Le «simple fait d’être Taïwanais est une lutte permanente contre les tentatives incessantes de l’État chinois d’effacer notre identité», écrit Clarissa Wei, qui cosigne le livre avec Ivy Chen, dans la préface. «Notre cuisine n’est pas un sous-ensemble de la cuisine chinoise parce que Taïwan ne fait pas partie de la Chine», ajoute-t-elle. Cette revendication forte de l’identité taïwanaise est en ligne avec le sentiment général sur l’île : l’envie de se démarquer de la Chine.
Quand le Parti communiste chinois a pris le pouvoir en 1949, les nationalistes ont fui vers Taïwan. Pendant près de 40 ans, la loi martiale a régi l’île. Ce n’est qu’à partir des années 1990, quand la démocratie s’est imposée, que la population locale – qui avait initialement reçu une éducation tournée vers la Chine – a commencé à revendiquer sa propre identité.

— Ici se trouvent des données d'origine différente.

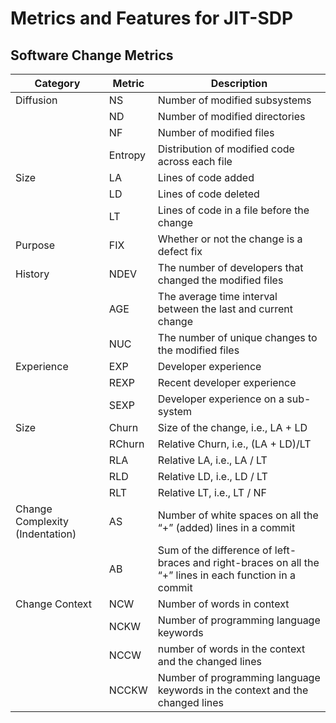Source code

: # Metrics and Features for JIT-SDP

## Software Change Metrics  

| Category                        | Metric  | Description                                                                                             |
| ------------------------------- | ------- | ------------------------------------------------------------------------------------------------------- | 
| Diffusion                       | NS      | Number of modified subsystems                                                                           |
|                                 | ND      | Number of modified directories                                                                          |
|                                 | NF      | Number of modified files                                                                                |
|                                 | Entropy | Distribution of modified code across each file                                                          |
| Size                            | LA      | Lines of code added                                                                                     |
|                                 | LD      | Lines of code deleted                                                                                   |
|                                 | LT      | Lines of code in a file before the change                                                               |
| Purpose                         | FIX     | Whether or not the change is a defect fix                                                               |
| History                         | NDEV    | The number of developers that changed the modified files                                                |
|                                 | AGE     | The average time interval between the last and current change                                           |
|                                 | NUC     | The number of unique changes to the modified files                                                      |
| Experience                      | EXP     | Developer experience                                                                                    |
|                                 | REXP    | Recent developer experience                                                                             |
|                                 | SEXP    | Developer experience on a sub-system                                                                    |
| Size                            | Churn   | Size of the change, i.e., LA + LD                                                                       |
|                                 | RChurn  | Relative Churn, i.e., (LA + LD)/LT                                                                      |
|                                 | RLA     | Relative LA, i.e., LA / LT                                                                              |
|                                 | RLD     | Relative LD, i.e., LD / LT                                                                              |
|                                 | RLT     | Relative LT, i.e., LT / NF                                                                              |
| Change Complexity (Indentation) | AS      | Number of white spaces on all the “+” (added) lines in a commit                                         |
|                                 | AB      | Sum of the difference of left-braces and right-braces on all the “+” lines in each function in a commit |
| Change Context                  | NCW     | Number of words in context                                                                              |
|                                 | NCKW    | Number of programming language keywords                                                                 |
|                                 | NCCW    | number of words in the context and the changed lines                                                    |
|                                 | NCCKW   | Number of programming language keywords in the context and the changed lines                            |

À Taïwan, les générations plus anciennes «ont tendance à penser que l’unification de la Chine est inévitable», explique Liu Wen, experte en histoire et ethnologie à l’Academia Sinica, l’académie des sciences de l’île. «Leur réponse aux intrusions et exercices militaires de la Chine est passive, car ils pensent qu’au bout du compte, Taïwan et la Chine seront réunis.» Chez les plus jeunes, la mentalité est différente. Alors qu’en 1992, un quart de la population taïwanaise s’identifiait comme chinoise, ces trois dernières années, les sondages effectués par l’université nationale Chengchi ont montré que moins de 3 % des habitants sont de cet avis.

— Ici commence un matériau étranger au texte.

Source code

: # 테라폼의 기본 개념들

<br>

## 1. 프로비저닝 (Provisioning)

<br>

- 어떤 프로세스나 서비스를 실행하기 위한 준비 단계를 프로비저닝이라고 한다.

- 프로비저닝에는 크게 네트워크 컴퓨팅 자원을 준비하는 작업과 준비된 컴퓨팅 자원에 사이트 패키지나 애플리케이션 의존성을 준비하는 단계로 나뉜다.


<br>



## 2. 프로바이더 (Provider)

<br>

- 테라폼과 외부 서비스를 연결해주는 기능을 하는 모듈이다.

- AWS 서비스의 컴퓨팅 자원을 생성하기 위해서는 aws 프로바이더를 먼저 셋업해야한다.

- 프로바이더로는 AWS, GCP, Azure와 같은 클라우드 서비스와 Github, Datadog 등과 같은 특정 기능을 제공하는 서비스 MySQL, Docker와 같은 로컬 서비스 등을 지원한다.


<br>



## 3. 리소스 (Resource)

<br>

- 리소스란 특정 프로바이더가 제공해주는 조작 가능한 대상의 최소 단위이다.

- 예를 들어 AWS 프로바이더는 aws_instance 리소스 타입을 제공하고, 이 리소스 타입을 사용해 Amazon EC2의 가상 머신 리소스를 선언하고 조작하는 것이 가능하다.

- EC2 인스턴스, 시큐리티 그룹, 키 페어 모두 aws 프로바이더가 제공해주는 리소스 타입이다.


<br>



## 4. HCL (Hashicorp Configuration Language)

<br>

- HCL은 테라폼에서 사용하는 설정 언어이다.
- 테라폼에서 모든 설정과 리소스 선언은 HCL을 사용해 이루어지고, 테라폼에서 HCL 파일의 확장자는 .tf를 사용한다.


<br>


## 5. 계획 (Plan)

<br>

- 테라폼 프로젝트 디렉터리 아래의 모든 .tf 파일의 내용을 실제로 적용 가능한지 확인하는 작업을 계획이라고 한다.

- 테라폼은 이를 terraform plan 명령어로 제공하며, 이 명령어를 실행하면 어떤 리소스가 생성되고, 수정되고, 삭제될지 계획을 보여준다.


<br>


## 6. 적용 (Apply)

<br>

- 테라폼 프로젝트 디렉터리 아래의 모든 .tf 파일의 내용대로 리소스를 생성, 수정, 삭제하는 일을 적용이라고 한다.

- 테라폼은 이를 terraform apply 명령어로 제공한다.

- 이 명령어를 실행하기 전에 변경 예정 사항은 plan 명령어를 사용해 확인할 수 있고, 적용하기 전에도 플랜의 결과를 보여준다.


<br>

À 38 ans, la comédienne Kylie Wang, qui anime un podcast sur l’actualité très populaire, s’affirme Taïwanaise «sans aucune hésitation». «Je suis née ici et j’aime mon pays, donc je suis taïwanaise. Mon identité est taïwanaise», ajoute-t-elle. «C’est une chose à laquelle on ne pense même pas.» Mais Ivy Chen, née en 1957, quand le régime autoritaire de l’île visait encore la reconquête du reste de la Chine, se souvient d’autres temps. «La cuisine taïwanaise était considérée comme de seconde classe et le gouvernement nationaliste défendait la cuisine chinoise comme celle qui était correcte, de bonne qualité», raconte-t-elle.
À l’époque, la population était encouragée à ne parler que mandarin en public, au détriment notamment des langues des peuples indigènes de l’île. Ce n’est qu’après la levée de la loi martiale en 1987 que l’identité taïwanaise, ainsi que sa cuisine, ont été revendiquées avec fierté. Quand Chen Shui-bian est devenu président en 2000, ses banquets officiels comprenaient des plats locaux. Il a dit au monde que «la cuisine taïwanaise est belle et délicieuse», se souvient Ivy Chen. Et «quand la politique a changé, la cuisine aussi a changé».

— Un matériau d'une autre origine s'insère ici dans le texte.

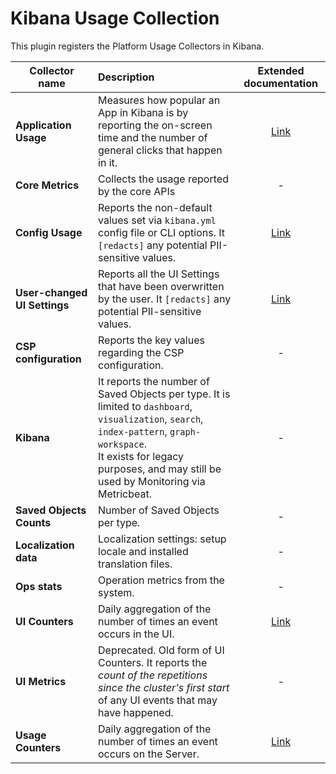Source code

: # Kibana Usage Collection

This plugin registers the Platform Usage Collectors in Kibana.

| Collector name | Description | Extended documentation |
|----------------|:------------|:----------------------:|
| **Application Usage** | Measures how popular an App in Kibana is by reporting the on-screen time and the number of general clicks that happen in it. | [Link](./server/collectors/application_usage/README.md) |
| **Core Metrics** | Collects the usage reported by the core APIs | - |
| **Config Usage** | Reports the non-default values set via `kibana.yml` config file or CLI options. It `[redacts]` any potential PII-sensitive values. | [Link](./server/collectors/config_usage/README.md) |
| **User-changed UI Settings** | Reports all the UI Settings that have been overwritten by the user. It `[redacts]` any potential PII-sensitive values. | [Link](./server/collectors/management/README.md) |
| **CSP configuration** | Reports the key values regarding the CSP configuration. | - |
| **Kibana** | It reports the number of Saved Objects per type. It is limited to `dashboard`, `visualization`, `search`, `index-pattern`, `graph-workspace`.<br> It exists for legacy purposes, and may still be used by Monitoring via Metricbeat. | - |
| **Saved Objects Counts** | Number of Saved Objects per type. | - |
| **Localization data** | Localization settings: setup locale and installed translation files. | - |
| **Ops stats** | Operation metrics from the system. | - |
| **UI Counters** | Daily aggregation of the number of times an event occurs in the UI. | [Link](../usage_collection/README.mdx#ui-counters) |
| **UI Metrics** | Deprecated. Old form of UI Counters. It reports the _count of the repetitions since the cluster's first start_ of any UI events that may have happened. | - |
| **Usage Counters** | Daily aggregation of the number of times an event occurs on the Server. | [Link](../usage_collection/README.mdx#usage-counters) |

Aujourd’hui, l’île de 23 millions d’habitants prône fièrement son modèle de démocratie, en matière de liberté d’expression et de la presse, surtout face à la pression militaire de Pékin et à ses menaces de «réunification». Elle organise régulièrement des élections locales et législatives, et s’affiche comme pionnière en Asie en ayant légalisé le mariage entre personnes de même sexe. «Ça, c’est Taïwan : nous avons tellement l’habitude d’avoir des élections et que la politique fasse partie de nos vies quotidiennes», affirme Kylie Wang, dont chaque épisode de The KK Show est écouté par 400 000 auditeurs en moyenne.
L’humour de la comédienne cible notamment le Parti communiste chinois. «Pour moi, ce n’est pas un problème en tant que Taïwanaise de dire ce genre de choses», assure-t-elle. «Je reçois plein de messages privés d’auditeurs chinois, qui disent à quel point ils aiment notre programme.» Et puis, «tout le monde est d’accord sur le fait que la Chine est une menace… cela ne fait plus rire personne».